* [Study material]
----------------------------------------

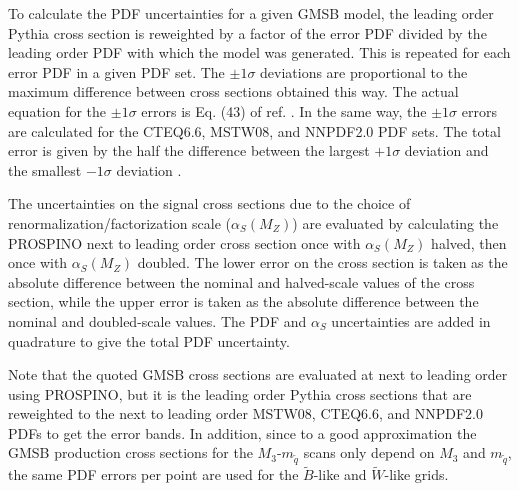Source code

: \documentclass[dissertation.tex]{subfiles}
\begin{document}
To calculate the PDF uncertainties for a given GMSB model, the leading order Pythia cross section is reweighted by a factor of the error PDF divided by the leading order PDF with which the model was generated.  This is repeated for each error PDF in a given PDF set.  The $\pm1\sigma$ deviations are proportional to the maximum difference between cross sections obtained this way.  The actual equation for the $\pm1\sigma$ errors is Eq. (43) of ref. \cite{0034-4885-70-1-R02}.  In the same way, the $\pm1\sigma$ errors are calculated for the CTEQ6.6, MSTW08, and NNPDF2.0 PDF sets.  The total error is given by the half the difference between the largest $+1\sigma$ deviation and the smallest $-1\sigma$ deviation \cite{PDF4LHC1,PDF4LHC2,PDF4LHC3}.

The uncertainties on the signal cross sections due to the choice of renormalization/factorization scale ($\alpha_{S}(M_{Z})$) are evaluated by calculating the PROSPINO next to leading order cross section once with $\alpha_{S}(M_{Z})$ halved, then once with $\alpha_{S}(M_{Z})$ doubled.  The lower error on the cross section is taken as the absolute difference between the nominal and halved-scale values of the cross section, while the upper error is taken as the absolute difference between the nominal and doubled-scale values.  The PDF and $\alpha_{S}$ uncertainties are added in quadrature to give the total PDF uncertainty.

Note that the quoted GMSB cross sections are evaluated at next to leading order using PROSPINO, but it is the leading order Pythia cross sections that are reweighted to the next to leading order MSTW08, CTEQ6.6, and NNPDF2.0 PDFs to get the error bands.  In addition, since to a good approximation the GMSB production cross sections for the $M_{3}$-$m_{\tilde{q}}$ scans only depend on $M_{3}$ and $m_{\tilde{q}}$, the same PDF errors per point are used for the $\tilde{B}$-like and $\tilde{W}$-like grids.
\end{document}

----------------------------------------

* [The problem]
Give back exactly the lines from the opening of the listing through the line holding "To calculate the", both ends included, with every picture omitted.

* [Answer for this exercise]
Source code

: \documentclass[dissertation.tex]{subfiles}
\begin{document}
To calculate the PDF uncertainties for a given GMSB model, the leading order Pythia cross section is reweighted by a factor of the error PDF divided by the leading order PDF with which the model was generated.  This is repeated for each error PDF in a given PDF set.  The $\pm1\sigma$ deviations are proportional to the maximum difference between cross sections obtained this way.  The actual equation for the $\pm1\sigma$ errors is Eq. (43) of ref. \cite{0034-4885-70-1-R02}.  In the same way, the $\pm1\sigma$ errors are calculated for the CTEQ6.6, MSTW08, and NNPDF2.0 PDF sets.  The total error is given by the half the difference between the largest $+1\sigma$ deviation and the smallest $-1\sigma$ deviation \cite{PDF4LHC1,PDF4LHC2,PDF4LHC3}.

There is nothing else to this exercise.